Flaws in capitation created a ``Case Mix Adjustment'' cottage industry. Capitation systems start with payments deemed adequate, but not excessive, for a population. The population is a mix of epidemiologically significant characteristics that influence costs. Even if capitation rates are correct, on average, some providers are overpaid, and others underpaid, despite receiving identical per patient capitation payments. Payment-cost disparities arise for two reasons: Main factor effects when providers' portfolios differ from the population on epidemiologically relevant characteristics; and Increased PLRE variability, due to small portfolios.
Correcting capitation rates for main factor effects, through case mix adjustments, is simple but inadequate, because small providers are less efficient insurers than . Case mix adjusted capitation rates cannot compensate providers because the providers need higher Portfolio Risk Adjusted Premiums to compensate for their inefficient insurance operations. Case mix adjustments, while necessary, are insufficient corrections for the providers' risks.

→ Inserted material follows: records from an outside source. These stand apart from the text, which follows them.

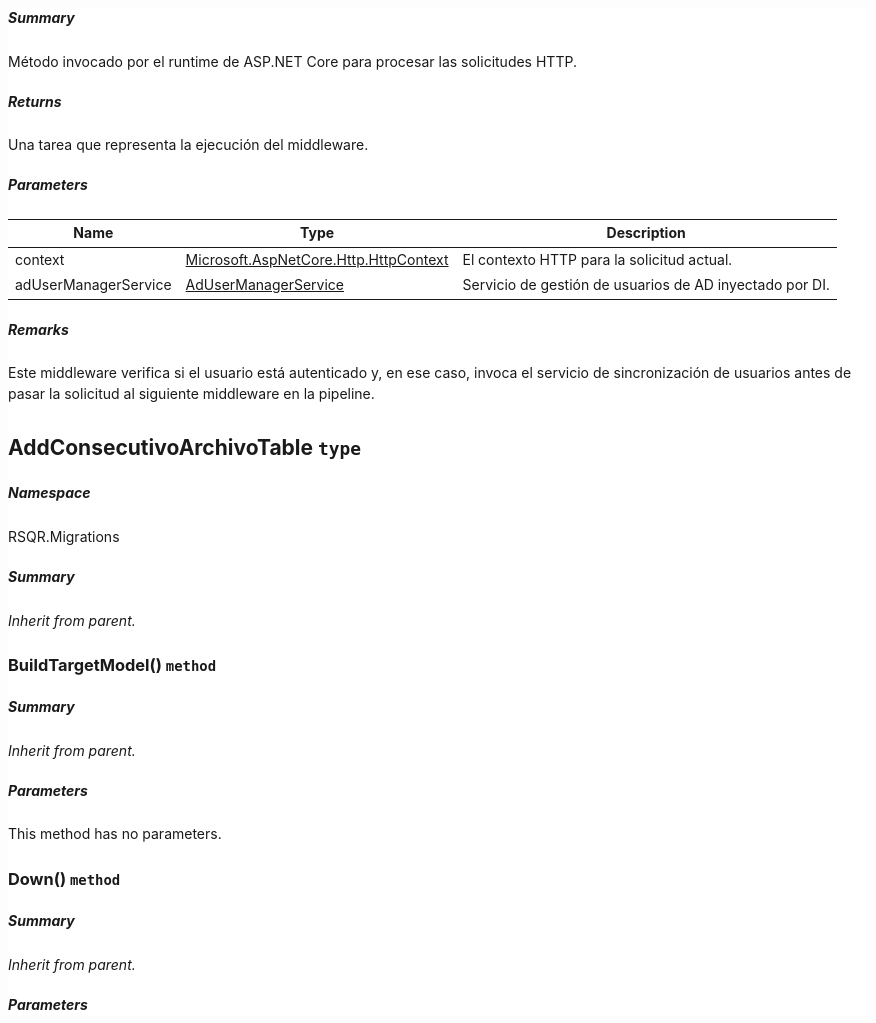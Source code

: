 ##### Summary

Método invocado por el runtime de ASP.NET Core para procesar las solicitudes HTTP.

##### Returns

Una tarea que representa la ejecución del middleware.

##### Parameters

| Name | Type | Description |
| ---- | ---- | ----------- |
| context | [Microsoft.AspNetCore.Http.HttpContext](#T-Microsoft-AspNetCore-Http-HttpContext 'Microsoft.AspNetCore.Http.HttpContext') | El contexto HTTP para la solicitud actual. |
| adUserManagerService | [AdUserManagerService](#T-AdUserManagerService 'AdUserManagerService') | Servicio de gestión de usuarios de AD inyectado por DI. |

##### Remarks

Este middleware verifica si el usuario está autenticado y, en ese caso,
invoca el servicio de sincronización de usuarios antes de pasar la solicitud
al siguiente middleware en la pipeline.

<a name='T-RSQR-Migrations-AddConsecutivoArchivoTable'></a>
## AddConsecutivoArchivoTable `type`

##### Namespace

RSQR.Migrations

##### Summary

*Inherit from parent.*

<a name='M-RSQR-Migrations-AddConsecutivoArchivoTable-BuildTargetModel-Microsoft-EntityFrameworkCore-ModelBuilder-'></a>
### BuildTargetModel() `method`

##### Summary

*Inherit from parent.*

##### Parameters

This method has no parameters.

<a name='M-RSQR-Migrations-AddConsecutivoArchivoTable-Down-Microsoft-EntityFrameworkCore-Migrations-MigrationBuilder-'></a>
### Down() `method`

##### Summary

*Inherit from parent.*

##### Parameters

Only providers who believe their costs are higher than appropriate, will request case mix adjustments, the ``Lake Wobegon'' effect: ``All Lake Wobegon providers believe their costs are above average.'' No Lake Wobegon providers ever requests reduced case mix payments. Provider initiated case mix adjustments result in inefficient increases in aggregate capitation payments, even if the original capitation payments were correct. Some successful case mix adjustments correct for inefficient insurance operations, not epidemiological differences in expected Claims Costs, so these increased capitation payments are inefficient. Even when capitation payments are perfect, providers are either underpaid, or underpaid, for their future costs, because provider's costs, including profit margins, are almost never equal to capitation payments, because the most significant sources of providers' Claims Cost variations are not corrected by case mix adjustments.
Worse still, provider's portfolios are almost never random selections from the population for which capitation rates were calculated. Patient-provider matching is almost always non-random due to geography, transportation routes, age, gender, current and prior health status, and socioeconomic factors. ``Park Avenue'' providers avoid poor patients and rich patients avoid providers in poor areas. Real insurers are statutorily forbidden from ``Red Lining'' neighborhoods, in marketing and underwriting activities, while risk assuming health care providers freely ``Red Line'' neighborhoods as they select service locations and set operating hours, and discouraging undesirable patients in pre-appointment screening. Provider portfolios are almost never random, increasing barriers to care for some patients.